Bonheur des randonneurs comme des touristes en voiture, la voie minuscule navigue joliment entre la Gironde, qui affleure devant des jardins éclatants de lauriers, rosiers, palmiers, bananiers, et les falaises calcaires, celles où la région puise la pierre blonde et où se nichent encore des maisons troglodytes. Les premiers carrelets graciles apparaissent. La route quitte le bord de l’eau après la Roque de Thau, où une pause s’impose sur la digue offerte au fleuve.

  • Bourg-sur-Gironde

A Plassac, une petite randonnée offre des vues splendides depuis les balcons viticoles et se termine en bord d’Estuaire sur des prairies qui n’attendent que le pique-nique. En contrebas, les vestiges de la villa gallo-romaine, connue pour la richesse de ses  mosaïques et de ses peintures murales, se visitent. De Blaye, nous ne verrons que la silhouette majestueuse de sa citadelle Vauban, le petit port et son ponton extérieur d’où partent les mini-croisières pour le fameux «verrou Vauban» ou vers les îles. La sirène du bac retentit pour emporter les voyageurs vers Lamarque. Pour l’heure, nous restons rive droite, et filons plus au Nord, laissant derrière nous les derniers vignobles et châteaux du Blayais.

  • Plassac
 

 

La route rectiligne n’est plus bordée que par les marais et chenaux, les tonnes de chasse et les vaches qui paissent. Un horizon verdoyant que rien ne vient troubler. Après une ligne droite sans fin digne d’un paysage de western humide, Terres d’Oiseaux nous accueille pour une dernière halte apaisante devant le spectacle des oiseaux migrateurs (voir ci-dessous).

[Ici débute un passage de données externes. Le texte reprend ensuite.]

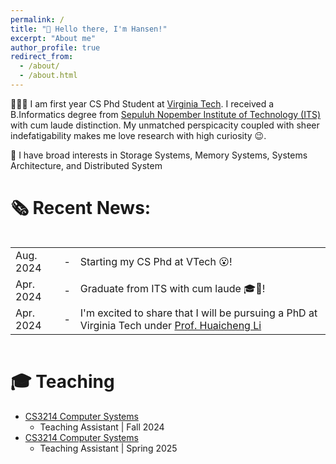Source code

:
 ```yaml
---
permalink: /
title: "👋 Hello there, I'm Hansen!"
excerpt: "About me"
author_profile: true
redirect_from: 
  - /about/
  - /about.html
---
```


👨🏻‍💻 I am first year CS Phd Student at <a href="https://cs.vt.edu/">Virginia Tech</a>. I received a B.Informatics degree from <a href="https://www.its.ac.id/">Sepuluh Nopember Institute of Technology (ITS)</a> with cum laude distinction. My unmatched perspicacity coupled with sheer indefatigability makes me love research with high curiosity 😉. 

🔬 I have broad interests in Storage Systems, Memory Systems, Systems Architecture, and Distributed System


# 🗞️ Recent News:

<div style="max-height: 200px; overflow-y:auto; border: none;">
  <table style="border: none;">
    <tr style="border: none;">
      <td style="border: none;">Aug. 2024</td>
      <td style="border: none;">-</td>
      <td style="border: none;">Starting my CS Phd at VTech 😮!   </td>
    </tr>
    <tr style="border: none;">
      <td style="border: none;">Apr. 2024</td>
      <td style="border: none;">-</td>
      <td style="border: none;">Graduate from ITS with cum laude 🎓🎉!   </td>
    </tr>
    <tr style="border: none;">
      <td style="border: none;">Apr. 2024</td>
      <td style="border: none;">-</td>
      <td style="border: none;"> I'm excited to share that I will be pursuing a PhD at Virginia Tech under <a href="https://huaicheng.github.io/">Prof. Huaicheng Li</a> </td>
    </tr>
  </table>
</div>

# 🎓 Teaching

* <a href="https://courses.cs.vt.edu/cs3214/fall2024">CS3214 Computer Systems</a> 
  * Teaching Assistant | Fall 2024
* <a href="https://courses.cs.vt.edu/cs3214/spring2025">CS3214 Computer Systems</a> 
  * Teaching Assistant | Spring 2025

<!-- | [Doe Doe](#)     |  -  | Description of the item in the list                          | -->

<!-- Getting started
======
1. Register a GitHub account if you don't have one and confirm your e-mail (required!)
1. Fork [this repository](https://github.com/academicpages/academicpages.github.io) by clicking the "fork" button in the top right. 
1. Go to the repository's settings (rightmost item in the tabs that start with "Code", should be below "Unwatch"). Rename the repository "[your GitHub username].github.io", which will also be your website's URL.
1. Set site-wide configuration and create content & metadata (see below -- also see [this set of diffs](http://archive.is/3TPas) showing what files were changed to set up [an example site](https://getorg-testacct.github.io) for a user with the username "getorg-testacct")
1. Upload any files (like PDFs, .zip files, etc.) to the files/ directory. They will appear at https://[your GitHub username].github.io/files/example.pdf.  
1. Check status by going to the repository settings, in the "GitHub pages" section

Site-wide configuration
------
The main configuration file for the site is in the base directory in [_config.yml](https://github.com/academicpages/academicpages.github.io/blob/master/_config.yml), which defines the content in the sidebars and other site-wide features. You will need to replace the default variables with ones about yourself and your site's github repository. The configuration file for the top menu is in [_data/navigation.yml](https://github.com/academicpages/academicpages.github.io/blob/master/_data/navigation.yml). For example, if you don't have a portfolio or blog posts, you can remove those items from that navigation.yml file to remove them from the header. 

Create content & metadata
------
For site content, there is one markdown file for each type of content, which are stored in directories like _publications, _talks, _posts, _teaching, or _pages. For example, each talk is a markdown file in the [_talks directory](https://github.com/academicpages/academicpages.github.io/tree/master/_talks). At the top of each markdown file is structured data in YAML about the talk, which the theme will parse to do lots of cool stuff. The same structured data about a talk is used to generate the list of talks on the [Talks page](https://academicpages.github.io/talks), each [individual page](https://academicpages.github.io/talks/2012-03-01-talk-1) for specific talks, the talks section for the [CV page](https://academicpages.github.io/cv), and the [map of places you've given a talk](https://academicpages.github.io/talkmap.html) (if you run this [python file](https://github.com/academicpages/academicpages.github.io/blob/master/talkmap.py) or [Jupyter notebook](https://github.com/academicpages/academicpages.github.io/blob/master/talkmap.ipynb), which creates the HTML for the map based on the contents of the _talks directory).

**Markdown generator**

I have also created [a set of Jupyter notebooks](https://github.com/academicpages/academicpages.github.io/tree/master/markdown_generator
) that converts a CSV containing structured data about talks or presentations into individual markdown files that will be properly formatted for the academicpages template. The sample CSVs in that directory are the ones I used to create my own personal website at stuartgeiger.com. My usual workflow is that I keep a spreadsheet of my publications and talks, then run the code in these notebooks to generate the markdown files, then commit and push them to the GitHub repository.

How to edit your site's GitHub repository
------
Many people use a git client to create files on their local computer and then push them to GitHub's servers. If you are not familiar with git, you can directly edit these configuration and markdown files directly in the github.com interface. Navigate to a file (like [this one](https://github.com/academicpages/academicpages.github.io/blob/master/_talks/2012-03-01-talk-1.md) and click the pencil icon in the top right of the content preview (to the right of the "Raw | Blame | History" buttons). You can delete a file by clicking the trashcan icon to the right of the pencil icon. You can also create new files or upload files by navigating to a directory and clicking the "Create new file" or "Upload files" buttons. 

Example: editing a markdown file for a talk
![Editing a markdown file for a talk](/images/editing-talk.png)

For more info
------
More info about configuring academicpages can be found in [the guide](https://academicpages.github.io/markdown/). The [guides for the Minimal Mistakes theme](https://mmistakes.github.io/minimal-mistakes/docs/configuration/) (which this theme was forked from) might also be helpful. -->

La journée tire sur sa fin au Port des Callonges où le soleil capricieux dessine sur l’eau des trouées lumineuses argentées. L’estuaire semble comme figé dans la lueur du soir.

  • Terre d'oiseaux

 

Scruteurs d’envol à Terres d’Oiseaux

En 2010, ce bout de terre de marais asséchés a été racheté par la commune de Braud-et-Saint-Louis. Plusieurs projets y ont été envisagés (dont une base de jet ski!), mais devant le fort potentiel de passage d’oiseaux migrateurs, laes collectivités onta finalement opté pour Terres d’Oiseaux, un lieu refuge de 120 hectares pour plus de 100 espèces différentes, ouvert au public. Au fil des années et d’un travail précieux, sont réapparus les milieux humides et tout un écosystème associé. En cette fin de journée, le temps est suspendu aux petits bruits des oiseaux, des poules d’eau, des moutons... Notre guide nous mène de postes d’observation en sculptures, de roselières en chenaux.

Si le site s’arpente librement le long de chemins fléchés selon leurs difficultés, le parcourir avec un guide change la focale. On ouvre les yeux sur des détails insoupçonnés : là une orchidée sauvage, au loin des vaches de race devenues rares, dans le ciel des aigrettes garzettes chassant un milan noir venu trop près de leur nid. On ne se lasse pas de réciter les noms de ce peuple des marais, comme une litanie poétique : chevalier aboyeur ou culblanc, vanneaux huppés, foulque macroule, cigognes, héros cendrés, échasses blanches... Ils vont et viennent selon les saisons, nichent, vivent, se posent, repartent. Certains sont fidèles, d’autres, telles l’échasse blanche, beaucoup moins. D’une caisse de bois, notre guide sort tout à coup des pattes d’oiseaux retrouvées sur le site. Ce qui s’observait dans la jumelle, s’étale dans nos mains, pattes jaunes et griffues, longues ou courtes. Passer quelques heures dans cette terre lointaine dévoile de nouveaux secrets de la nature : la femelle tadorne qui s’enterre pour pondre ses oeufs, les hérons cendrés qui ont construit un dortoir dans les pins sans que rien ne les y oblige, le blaireau qui pose de véritables «toilettes» à ciel ouvert au pied des roselières. Dans les prairies humides vaches, poneys, moutons, paissent tranquillement, les grenouilles entament leur chant du soir. Il est l’heure pour les humains de se retirer.